Set down, character for character, everything in the records below from the line holding "construct the next" down to the line holding "in serialized format)>>", and no other line.

RECORD SET section start

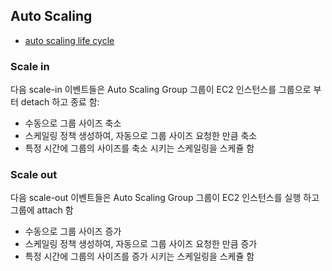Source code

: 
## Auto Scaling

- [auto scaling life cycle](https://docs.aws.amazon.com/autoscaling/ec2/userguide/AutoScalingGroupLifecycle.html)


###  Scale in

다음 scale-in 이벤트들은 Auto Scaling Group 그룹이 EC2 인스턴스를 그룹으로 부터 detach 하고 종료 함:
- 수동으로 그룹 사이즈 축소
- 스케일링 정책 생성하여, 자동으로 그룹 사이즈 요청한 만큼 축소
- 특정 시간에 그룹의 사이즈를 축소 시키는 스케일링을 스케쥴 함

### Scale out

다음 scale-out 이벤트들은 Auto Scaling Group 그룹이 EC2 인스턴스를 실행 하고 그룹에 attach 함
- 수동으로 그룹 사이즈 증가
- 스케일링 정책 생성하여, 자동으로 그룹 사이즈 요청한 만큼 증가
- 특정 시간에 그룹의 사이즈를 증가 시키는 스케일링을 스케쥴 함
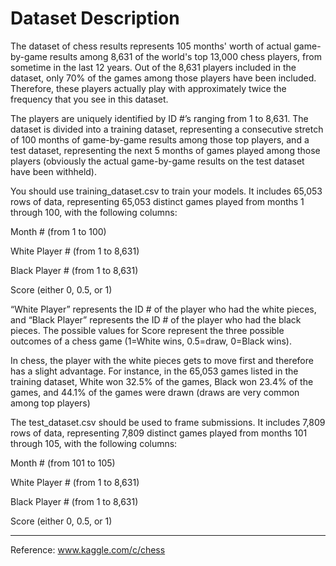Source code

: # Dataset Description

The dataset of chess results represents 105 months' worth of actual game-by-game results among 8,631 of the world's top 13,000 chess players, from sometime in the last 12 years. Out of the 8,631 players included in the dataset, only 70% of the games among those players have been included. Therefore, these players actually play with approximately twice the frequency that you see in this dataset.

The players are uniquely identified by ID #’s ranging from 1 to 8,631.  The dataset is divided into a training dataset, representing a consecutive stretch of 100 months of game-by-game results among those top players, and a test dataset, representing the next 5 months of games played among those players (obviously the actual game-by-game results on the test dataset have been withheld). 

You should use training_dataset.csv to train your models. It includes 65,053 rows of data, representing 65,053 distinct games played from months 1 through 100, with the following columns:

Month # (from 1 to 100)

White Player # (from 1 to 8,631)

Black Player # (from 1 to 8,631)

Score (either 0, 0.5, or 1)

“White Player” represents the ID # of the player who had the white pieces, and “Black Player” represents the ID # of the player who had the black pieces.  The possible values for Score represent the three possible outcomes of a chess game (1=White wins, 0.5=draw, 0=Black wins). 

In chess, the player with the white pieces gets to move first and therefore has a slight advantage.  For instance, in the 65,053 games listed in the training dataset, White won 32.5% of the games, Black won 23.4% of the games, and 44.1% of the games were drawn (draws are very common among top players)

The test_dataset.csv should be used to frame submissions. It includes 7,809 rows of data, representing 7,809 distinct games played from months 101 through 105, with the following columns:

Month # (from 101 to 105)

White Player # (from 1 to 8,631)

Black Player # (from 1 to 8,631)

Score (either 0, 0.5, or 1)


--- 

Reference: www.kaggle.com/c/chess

RECORD SET section end
RECORD SET section start

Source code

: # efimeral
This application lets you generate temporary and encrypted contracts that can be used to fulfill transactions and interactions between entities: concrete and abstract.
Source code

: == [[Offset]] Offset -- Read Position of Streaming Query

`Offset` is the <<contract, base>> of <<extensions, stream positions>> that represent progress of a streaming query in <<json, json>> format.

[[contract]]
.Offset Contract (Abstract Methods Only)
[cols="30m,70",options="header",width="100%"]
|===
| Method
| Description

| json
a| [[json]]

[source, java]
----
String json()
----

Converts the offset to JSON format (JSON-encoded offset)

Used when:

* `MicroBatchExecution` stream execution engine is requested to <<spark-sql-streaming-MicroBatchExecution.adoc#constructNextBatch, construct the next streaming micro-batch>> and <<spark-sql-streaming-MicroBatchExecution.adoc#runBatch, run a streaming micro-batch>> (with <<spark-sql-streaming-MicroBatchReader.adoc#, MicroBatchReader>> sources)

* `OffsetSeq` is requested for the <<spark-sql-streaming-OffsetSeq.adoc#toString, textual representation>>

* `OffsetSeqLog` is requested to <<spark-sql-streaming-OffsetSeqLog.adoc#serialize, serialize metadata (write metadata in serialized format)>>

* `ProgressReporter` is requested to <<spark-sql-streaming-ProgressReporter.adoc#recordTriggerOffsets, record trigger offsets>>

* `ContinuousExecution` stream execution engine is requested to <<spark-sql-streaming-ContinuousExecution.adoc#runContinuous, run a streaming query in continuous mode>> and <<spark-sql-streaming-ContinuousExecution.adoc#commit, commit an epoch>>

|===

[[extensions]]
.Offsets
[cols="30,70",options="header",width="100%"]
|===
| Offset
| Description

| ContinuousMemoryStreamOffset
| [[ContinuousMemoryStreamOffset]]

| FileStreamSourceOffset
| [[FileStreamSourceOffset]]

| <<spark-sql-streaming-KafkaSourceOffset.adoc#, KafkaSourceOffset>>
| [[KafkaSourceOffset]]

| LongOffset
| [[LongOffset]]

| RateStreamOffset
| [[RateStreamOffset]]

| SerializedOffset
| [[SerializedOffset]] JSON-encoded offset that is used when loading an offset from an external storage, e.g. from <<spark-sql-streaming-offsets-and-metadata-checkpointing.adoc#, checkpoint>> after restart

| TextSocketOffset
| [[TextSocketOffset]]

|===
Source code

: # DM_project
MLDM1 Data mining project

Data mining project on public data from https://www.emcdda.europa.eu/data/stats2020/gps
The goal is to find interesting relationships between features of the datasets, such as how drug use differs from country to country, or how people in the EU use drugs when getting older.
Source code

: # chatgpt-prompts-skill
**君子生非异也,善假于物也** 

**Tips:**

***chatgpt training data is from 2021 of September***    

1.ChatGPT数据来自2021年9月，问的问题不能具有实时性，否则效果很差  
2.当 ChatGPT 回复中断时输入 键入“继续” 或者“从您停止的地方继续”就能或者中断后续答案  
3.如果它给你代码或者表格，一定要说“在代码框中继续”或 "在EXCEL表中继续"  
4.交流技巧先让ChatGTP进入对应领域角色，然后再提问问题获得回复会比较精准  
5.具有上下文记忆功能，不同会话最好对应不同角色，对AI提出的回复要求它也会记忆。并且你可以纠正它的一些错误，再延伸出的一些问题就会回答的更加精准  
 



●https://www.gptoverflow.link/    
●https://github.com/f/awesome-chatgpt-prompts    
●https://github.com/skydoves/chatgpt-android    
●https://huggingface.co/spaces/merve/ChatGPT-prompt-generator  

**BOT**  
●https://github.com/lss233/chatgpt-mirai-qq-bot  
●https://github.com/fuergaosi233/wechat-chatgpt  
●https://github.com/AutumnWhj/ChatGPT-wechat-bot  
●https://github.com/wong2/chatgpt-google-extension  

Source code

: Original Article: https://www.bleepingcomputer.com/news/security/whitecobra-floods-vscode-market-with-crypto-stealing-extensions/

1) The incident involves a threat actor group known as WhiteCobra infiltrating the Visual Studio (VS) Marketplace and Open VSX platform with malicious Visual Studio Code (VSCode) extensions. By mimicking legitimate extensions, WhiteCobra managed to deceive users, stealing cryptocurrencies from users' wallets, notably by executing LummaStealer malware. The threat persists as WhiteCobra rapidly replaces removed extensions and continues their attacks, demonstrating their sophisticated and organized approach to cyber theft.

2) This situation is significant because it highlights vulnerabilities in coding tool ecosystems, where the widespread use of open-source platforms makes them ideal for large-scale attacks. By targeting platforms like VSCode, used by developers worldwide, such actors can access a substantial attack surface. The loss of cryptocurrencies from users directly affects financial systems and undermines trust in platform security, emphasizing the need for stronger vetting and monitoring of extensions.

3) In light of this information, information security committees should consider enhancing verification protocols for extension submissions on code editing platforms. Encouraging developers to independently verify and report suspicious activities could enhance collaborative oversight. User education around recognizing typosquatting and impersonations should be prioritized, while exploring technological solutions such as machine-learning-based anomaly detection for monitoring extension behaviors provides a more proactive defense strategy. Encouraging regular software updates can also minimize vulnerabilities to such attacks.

RECORD SET section end

# YOUR RESPONSE
* `MicroBatchExecution` stream execution engine is requested to <<spark-sql-streaming-MicroBatchExecution.adoc#constructNextBatch, construct the next streaming micro-batch>> and <<spark-sql-streaming-MicroBatchExecution.adoc#runBatch, run a streaming micro-batch>> (with <<spark-sql-streaming-MicroBatchReader.adoc#, MicroBatchReader>> sources)

* `OffsetSeq` is requested for the <<spark-sql-streaming-OffsetSeq.adoc#toString, textual representation>>

* `OffsetSeqLog` is requested to <<spark-sql-streaming-OffsetSeqLog.adoc#serialize, serialize metadata (write metadata in serialized format)>>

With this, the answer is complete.